What About the Virus?

The willingness of much of the public to give up many of their liberties in the face of the pandemic is depressing. Yes, the pandemic is horrible. Yes, it has killed, and will kill a great deal of people. However, the idea that we need big tech, or big government to bail us out of the situation diminishes the power of the individual.

We, as individuals have to power to conduct ourselves in a way that mitigates our risk of catching and spreading the virus. We can keep a responsible physical distance from others and wear protective equipment. Sadly it seems as though trust of ones neighbor in this country is at an all-time low. Upon speaking yesterday with some family that lives in a nearby city, I discovered that their county has actually just rolled out a smartphone application that allows citizens to anonymously report violations to the government. In my lifetime I can now say that I’ve seen a shift from a society of neighbors trusting neighbors to something akin to a Soviet informant network.

We will never be as perfect as the computer at anything that is quantifiable. The most well-meaning individual may begin to feel a persistent low-mood after weeks of isolation. Does one excursion to see a friend mean that they have failed the nation in its goal of eliminating the virus? What about two or three excursions? And what of religious spiritual practice? Some religious services cannot substitute a Zoom call for physical presence — do we rely on the technocrats, or the government officials, or the public to determine which or how many of these services are permissible?

The computer is incapable of understanding this grey area between right and wrong, yet as we rely on it more and more we become primed to see things in binary “black and white” as the computer does.

What About My Smartphone?

As with anything else I’ve written here, I have no absolute and perfect answer to this question, I can only lay out my own approach.

99% of the time when I leave the house I take my smartphone in case there’s an emergency and I need to call someone. I am now leaving my smartphone at home unless I will need it for some smartphone-specific purpose while out. Luckily, 80%-ish of the population owns a smartphone, so if there is an emergency I can probably find someone willing to lend me theirs for a quick call. Turning off your phone is not good enough. Edward Snowden revealed that your device while off or in airplane mode will still be tracking your geolocation and will upload this data upon powering and finding service again.

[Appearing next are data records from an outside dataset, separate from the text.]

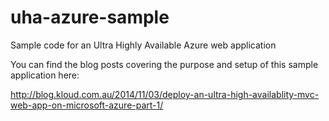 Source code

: uha-azure-sample
================

Sample code for an Ultra Highly Available Azure web application

You can find the blog posts covering the purpose and setup of this sample application here:

http://blog.kloud.com.au/2014/11/03/deploy-an-ultra-high-availablity-mvc-web-app-on-microsoft-azure-part-1/ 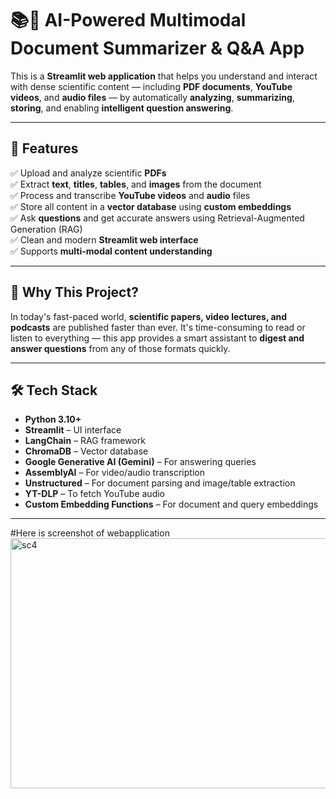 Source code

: # 📚🧠 AI-Powered Multimodal Document Summarizer & Q&A App

This is a **Streamlit web application** that helps you understand and interact with dense scientific content — including **PDF documents**, **YouTube videos**, and **audio files** — by automatically **analyzing**, **summarizing**, **storing**, and enabling **intelligent question answering**.

---

## 🚀 Features

✅ Upload and analyze scientific **PDFs**  
✅ Extract **text**, **titles**, **tables**, and **images** from the document  
✅ Process and transcribe **YouTube videos** and **audio** files  
✅ Store all content in a **vector database** using **custom embeddings**  
✅ Ask **questions** and get accurate answers using Retrieval-Augmented Generation (RAG)  
✅ Clean and modern **Streamlit web interface**  
✅ Supports **multi-modal content understanding**

---

## 🧠 Why This Project?

In today's fast-paced world, **scientific papers, video lectures, and podcasts** are published faster than ever. It's time-consuming to read or listen to everything — this app provides a smart assistant to **digest and answer questions** from any of those formats quickly.

---

## 🛠️ Tech Stack

- **Python 3.10+**
- **Streamlit** – UI interface
- **LangChain** – RAG framework
- **ChromaDB** – Vector database
- **Google Generative AI (Gemini)** – For answering queries
- **AssemblyAI** – For video/audio transcription
- **Unstructured** – For document parsing and image/table extraction
- **YT-DLP** – To fetch YouTube audio
- **Custom Embedding Functions** – For document and query embeddings

---


#Here is screenshot of webapplication
<img src="https://github.com/user-attachments/assets/93a653c0-00b0-4d5e-a9a2-95d923d5c0e3" alt="sc4" width="600" height="400">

Best to just leave it.

Just as with my decision to leave social media, I have been called out for being selfish, or irresponsible for deciding to leave my phone at home. I don’t follow this argument as I lived this way up until the early 2000s when I first got a cell phone.


The new “Contact Tracing” technology will diminish our freedom in a way that will be difficult, or even impossible to roll back. While the technology will likely help to track the spread of the virus, it represents the next iteration in a “slippery slope” of shifting power from the individual to the technocrats. Continuing this path will force human psychology into seeing human existence in a more computer-influenced (binary) way which is inherently opposed to the ambiguity that makes up a significant part of the human condition.

A concrete action I am taking to resist this technology is leaving my smartphone at home whenever possible. You may wish to take this action or others. Regardless, a powerful action you can take is to get the word out about this technology and its implications. Only you can decide what is right and wrong for yourself — the Pinchais and Cooks for the world can’t do that for you. Question the dominant narrative, and look at the source materials for yourself, don’t let the Media, Reddit, or Google News make your mind up for you.